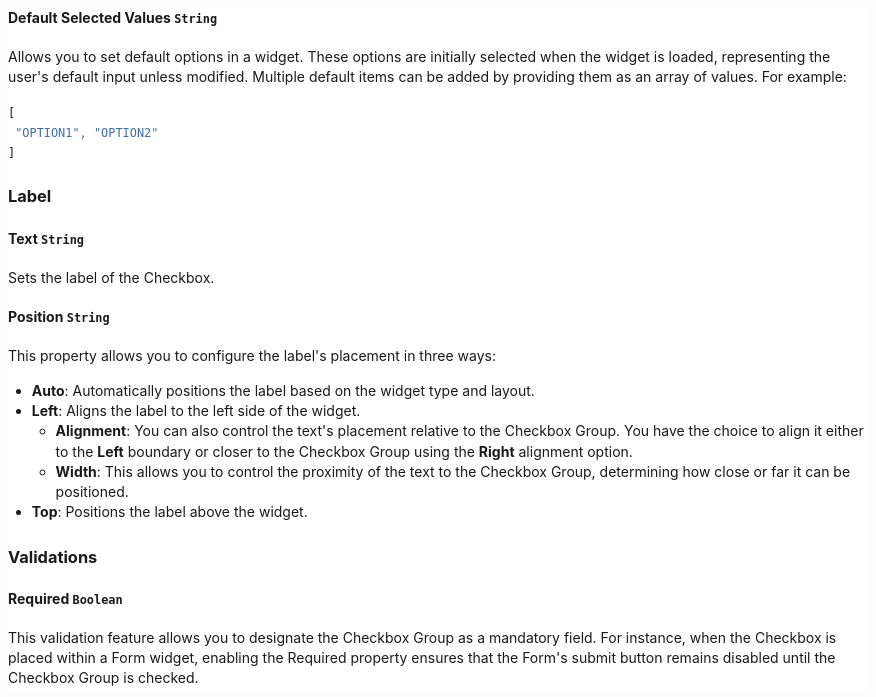 
#### Default Selected Values `String`
 
Allows you to set default options in a widget. These options are initially selected when the widget is loaded, representing the user's default input unless modified. Multiple default items can be added by providing them as an array of values. For example:


```js
[
 "OPTION1", "OPTION2"
]
```


</dd>


### Label


#### Text `String`


 
Sets the label of the Checkbox.
</dd>




#### Position `String`


 


This property allows you to configure the label's placement in three ways:


* **Auto**: Automatically positions the label based on the widget type and layout.
* **Left**: Aligns the label to the left side of the widget.
  * **Alignment**: You can also control the text's placement relative to the Checkbox Group. You have the choice to align it either to the **Left** boundary or closer to the Checkbox Group using the **Right** alignment option.
  * **Width**: This allows you to control the proximity of the text to the Checkbox Group, determining how close or far it can be positioned.
* **Top**: Positions the label above the widget.


</dd>


### Validations


#### Required `Boolean`


 
This validation feature allows you to designate the Checkbox Group as a mandatory field. For instance, when the Checkbox is placed within a Form widget, enabling the Required property ensures that the Form's submit button remains disabled until the Checkbox Group is checked.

### What the exercise asks
Return all the data above as written, leaving out only the pictures.

### Response
#### Default Selected Values `String`
 
Allows you to set default options in a widget. These options are initially selected when the widget is loaded, representing the user's default input unless modified. Multiple default items can be added by providing them as an array of values. For example:


```js
[
 "OPTION1", "OPTION2"
]
```


</dd>


### Label


#### Text `String`


 
Sets the label of the Checkbox.
</dd>




#### Position `String`


 


This property allows you to configure the label's placement in three ways:


* **Auto**: Automatically positions the label based on the widget type and layout.
* **Left**: Aligns the label to the left side of the widget.
  * **Alignment**: You can also control the text's placement relative to the Checkbox Group. You have the choice to align it either to the **Left** boundary or closer to the Checkbox Group using the **Right** alignment option.
  * **Width**: This allows you to control the proximity of the text to the Checkbox Group, determining how close or far it can be positioned.
* **Top**: Positions the label above the widget.


</dd>


### Validations


#### Required `Boolean`


 
This validation feature allows you to designate the Checkbox Group as a mandatory field. For instance, when the Checkbox is placed within a Form widget, enabling the Required property ensures that the Form's submit button remains disabled until the Checkbox Group is checked.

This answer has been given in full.